TASK BRIEF ::
Everything from the opening line of the listing below to the line that has "The overview of", inclusive, should be returned exactly, except the pictures.

····················

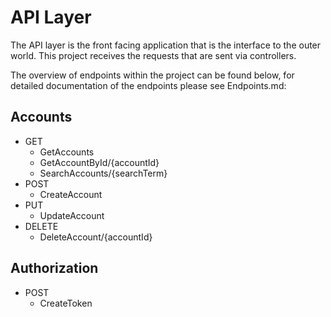 # API Layer

The API layer is the front facing application that is the interface to the outer world. This project receives the requests that are sent via controllers.

The overview of endpoints within the project can be found below, for detailed documentation of the endpoints please see Endpoints.md:

## Accounts
  - GET
    - GetAccounts
    - GetAccountById/{accountId}
    - SearchAccounts/{searchTerm}
  - POST
    - CreateAccount
  - PUT
    - UpdateAccount
  - DELETE
    - DeleteAccount/{accountId}

## Authorization
  - POST
    - CreateToken
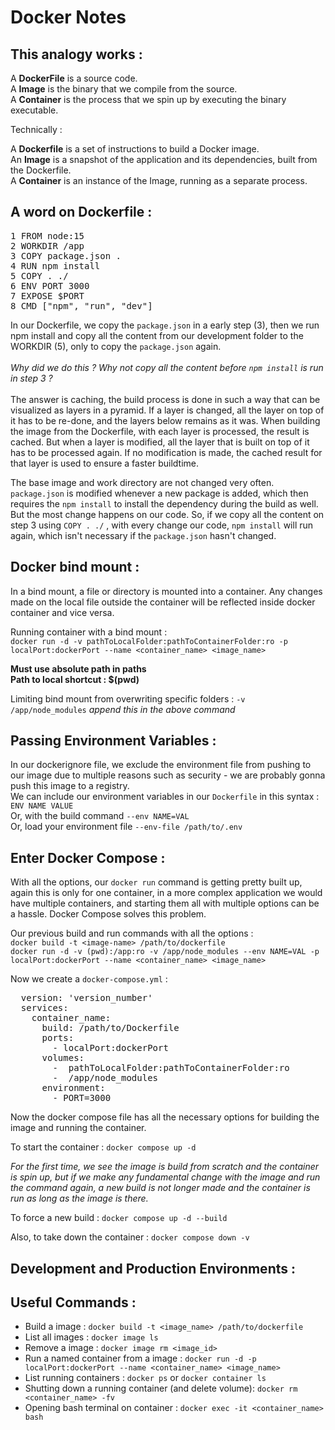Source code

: # Docker Notes

## This analogy works :

A **DockerFile** is a source code.  
A **Image** is the binary that we compile from the source.  
A **Container** is the process that we spin up by executing the binary executable.

Technically :

A **Dockerfile** is a set of instructions to build a Docker image.  
An **Image** is a snapshot of the application and its dependencies, built from the Dockerfile.  
A **Container** is an instance of the Image, running as a separate process.

## A word on Dockerfile :

<pre>
1 FROM node:15  
2 WORKDIR /app  
3 COPY package.json .  
4 RUN npm install  
5 COPY . ./  
6 ENV PORT 3000  
7 EXPOSE $PORT  
8 CMD ["npm", "run", "dev"]
</pre>

In our Dockerfile, we copy the `package.json` in a early step (3), then we run npm install and copy all the content from our development folder to the WORKDIR (5), only to copy the `package.json` again.
<br/><br/>
_Why did we do this ? Why not copy all the content before `npm install` is run in step 3 ?_
<br/> <br/>
The answer is caching, the build process is done in such a way that can be visualized as layers in a pyramid. If a layer is changed, all the layer on top of it has to be re-done, and the layers below remains as it was. When building the image from the Dockerfile, with each layer is processed, the result is cached. But when a layer is modified, all the layer that is built on top of it has to be processed again. If no modification is made, the cached result for that layer is used to ensure a faster buildtime.

The base image and work directory are not changed very often. `package.json` is modified whenever a new package is added, which then requires the `npm install` to install the dependency during the build as well. But the most change happens on our code. So, if we copy all the content on step 3 using `COPY . ./` , with every change our code, `npm install` will run again, which isn't necessary if the `package.json` hasn't changed.

## Docker bind mount :

In a bind mount, a file or directory is mounted into a container. Any changes made on the local file outside the container will be reflected inside docker container and vice versa.

Running container with a bind mount :  
`docker run -d -v pathToLocalFolder:pathToContainerFolder:ro -p localPort:dockerPort --name <container_name> <image_name>`

**Must use absolute path in paths**  
**Path to local shortcut : $(pwd)**

Limiting bind mount from overwriting specific folders :
`-v /app/node_modules` _append this in the above command_

## Passing Environment Variables :

In our dockerignore file, we exclude the environment file from pushing to our image due to multiple reasons such as security - we are probably gonna push this image to a registry.  
We can include our environment variables in our `Dockerfile` in this syntax : `ENV NAME VALUE`  
Or, with the build command `--env NAME=VAL`  
Or, load your environment file `--env-file /path/to/.env`

## Enter Docker Compose :

With all the options, our `docker run` command is getting pretty built up, again this is only for one container, in a more complex application we would have multiple containers, and starting them all with multiple options can be a hassle. Docker Compose solves this problem.

Our previous build and run commands with all the options :  
`docker build -t <image-name> /path/to/dockerfile`  
`docker run -d -v (pwd):/app:ro -v /app/node_modules --env NAME=VAL -p localPort:dockerPort --name <container_name> <image_name>`

Now we create a `docker-compose.yml` :

<pre>
  version: 'version_number'
  services:
    container_name:
      build: /path/to/Dockerfile
      ports: 
        - localPort:dockerPort
      volumes:
        -  pathToLocalFolder:pathToContainerFolder:ro
        -  /app/node_modules
      environment:
        - PORT=3000
</pre>

Now the docker compose file has all the necessary options for building the image and running the container.

To start the container : `docker compose up -d`

_For the first time, we see the image is build from scratch and the container is spin up, but if we make any fundamental change with the image and run the command again, a new build is not longer made and the container is run as long as the image is there._

To force a new build : `docker compose up -d --build`

Also, to take down the container : `docker compose down -v`

## Development and Production Environments :

## Useful Commands :

- Build a image : `docker build -t <image_name> /path/to/dockerfile`
- List all images : `docker image ls`
- Remove a image : `docker image rm <image_id>`
- Run a named container from a image : `docker run -d -p localPort:dockerPort --name <container_name> <image_name>`
- List running containers : `docker ps` or `docker container ls`
- Shutting down a running container (and delete volume): `docker rm <container_name> -fv`
- Opening bash terminal on container : `docker exec -it <container_name> bash`
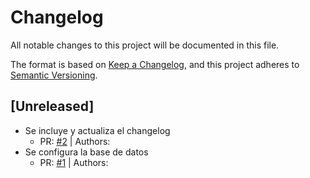 # Changelog

All notable changes to this project will be documented in this file.

The format is based on [Keep a Changelog](https://keepachangelog.com/en/1.0.0/),
and this project adheres to [Semantic Versioning](https://semver.org/spec/v2.0.0.html).

## [Unreleased]
- Se incluye y actualiza el changelog
  - PR: [#2](https://github.com/lopez-org/bank/pulls/2) | Authors: [](https://github.com/mariafmaceab)
- Se configura la base de datos
  - PR: [#1](https://github.com/lopez-org/bank/pulls/1) | Authors: [](https://github.com/DahierQuintero)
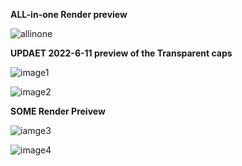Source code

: **ALL-in-one Render preview**

![allinone](https://cdn.shopify.com/s/files/1/2711/4238/products/allinone-20220514.jpg?v=1652511181)

**UPDAET 2022-6-11 preview of the Transparent caps**

![image1](https://cdn.shopify.com/s/files/1/2711/4238/files/IMG_5419.png?v=1654928107)

![image2](https://cdn.shopify.com/s/files/1/2711/4238/files/IMG_5420.png?v=1654928127)

**SOME Render Preivew**

![iamge3](https://cdn.shopifycdn.net/s/files/1/2711/4238/files/WeChat_Image_20220427175323.jpg?v=1651053398)

![image4](https://cdn.shopifycdn.net/s/files/1/2711/4238/files/WeChat_Image_20220427175327.jpg?v=1651053426)
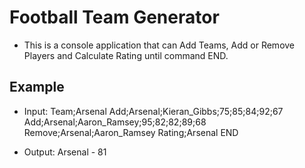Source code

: ﻿# Football Team Generator

* This is a console application that can Add Teams, Add or Remove Players and Calculate Rating until command END.

## Example 

* Input: Team;Arsenal
 Add;Arsenal;Kieran_Gibbs;75;85;84;92;67
 Add;Arsenal;Aaron_Ramsey;95;82;82;89;68
 Remove;Arsenal;Aaron_Ramsey
 Rating;Arsenal
 END

* Output: Arsenal - 81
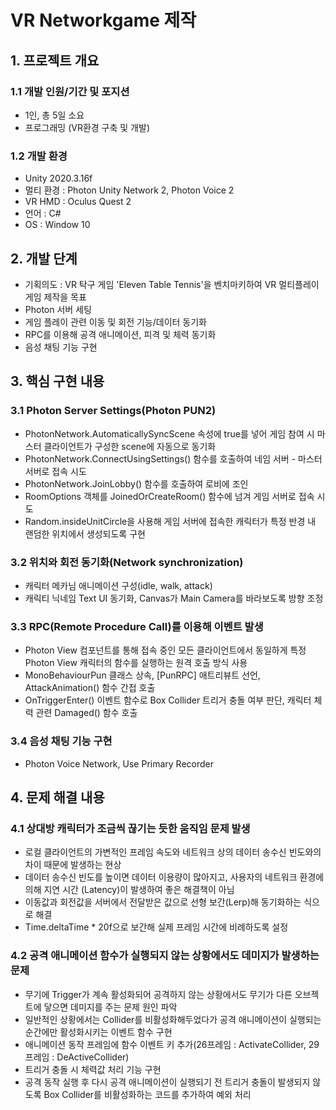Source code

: # VR Networkgame 제작

## 1. 프로젝트 개요

### 1.1 개발 인원/기간 및 포지션
- 1인, 총 5일 소요
- 프로그래밍 (VR환경 구축 및 개발)
### 1.2 개발 환경
- Unity 2020.3.16f
- 멀티 환경 : Photon Unity Network 2, Photon Voice 2 
- VR HMD : Oculus Quest 2
- 언어 : C#
- OS : Window 10
			
## 2. 개발 단계
- 기획의도 : VR 탁구 게임 'Eleven Table Tennis'을 벤치마키하여 VR 멀티플레이 게임 제작을 목표
-  Photon 서버 세팅
-  게임 플레이 관련 이동 및 회전 기능/데이터 동기화
- RPC를 이용해 공격 애니메이션, 피격 및 체력 동기화
- 음성 채팅 기능 구현

## 3. 핵심 구현 내용 
### 3.1 Photon Server Settings(Photon PUN2)
- PhotonNetwork.AutomaticallySyncScene 속성에 true를 넣어 게임 참여 시 마스터 클라이언트가 구성한 scene에 자동으로 동기화
- PhotonNetwork.ConnectUsingSettings() 함수를 호출하여 네임 서버 - 마스터 서버로 접속 시도
- PhotonNetwork.JoinLobby() 함수를 호출하여 로비에 조인
- RoomOptions 객체를 JoinedOrCreateRoom() 함수에 넘겨 게임 서버로 접속 시도
- Random.insideUnitCircle을 사용해 게임 서버에 접속한 캐릭터가 특정 반경 내 랜덤한 위치에서 생성되도록 구현
### 3.2 위치와 회전 동기화(Network synchronization)
- 캐릭터 메카님 애니메이션 구성(idle, walk, attack)
- 캐릭티 닉네임 Text UI 동기화, Canvas가 Main Camera를 바라보도록 방향 조정
### 3.3 RPC(Remote Procedure Call)를 이용해 이벤트 발생 
-  Photon View 컴포넌트를 통해 접속 중인 모든 클라이언트에서 동일하게 특정 Photon View 캐릭터의 함수를 실행하는 원격 호출 방식 사용
- MonoBehaviourPun 클래스 상속, [PunRPC] 애트리뷰트 선언, AttackAnimation() 함수 간접 호출
- OnTriggerEnter() 이벤트 함수로 Box Collider  트리거 충돌 여부 판단, 캐릭터 체력 관련 Damaged() 함수 호출
### 3.4 음성 채팅 기능 구현
-  Photon Voice Network, Use Primary Recorder
## 4. 문제 해결 내용
### 4.1 상대방 캐릭터가 조금씩 끊기는 듯한 움직임 문제 발생
- 로컬 클라이언트의 가변적인 프레임 속도와 네트워크 상의 데이터 송수신 빈도와의 차이 때문에 발생하는 현상
- 데이터 송수신 빈도를 높이면 데이터 이용량이 많아지고, 사용자의 네트워크 환경에 의해 지연 시간 (Latency)이 발생하여 좋은 해결책이 아님
- 이동값과 회전값을 서버에서 전달받은 값으로 선형 보간(Lerp)해 동기화하는 식으로 해결
- Time.deltaTime * 20f으로 보간해 실제 프레임 시간에 비례하도록 설정
### 4.2 공격 애니메이션 함수가 실행되지 않는 상황에서도 데미지가 발생하는 문제
- 무기에 Trigger가 계속 활성화되어 공격하지 않는 상황에서도 무기가 다른 오브젝트에 닿으면 데미지를 주는 문제 원인 파악
- 일반적인 상황에서는 Collider를 비활성화해두었다가 공격 애니메이션이 실행되는 순간에만 활성화시키는 이벤트 함수 구현 
- 애니메이션 동작 프레임에 함수 이벤트 키 추가(26프레임 : ActivateCollider, 29프레임 : DeActiveCollider)
- 트리거 충돌 시 체력값 처리 기능 구현
- 공격 동작 실행 후 다시 공격 애니메이션이 실행되기 전 트리거 충돌이 발생되지 않도록 Box Collider를 비활성화하는 코드를 추가하여 예외 처리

····················

RESPONSE AREA ::
 # API Layer

The API layer is the front facing application that is the interface to the outer world. This project receives the requests that are sent via controllers.

The overview of endpoints within the project can be found below, for detailed documentation of the endpoints please see Endpoints.md:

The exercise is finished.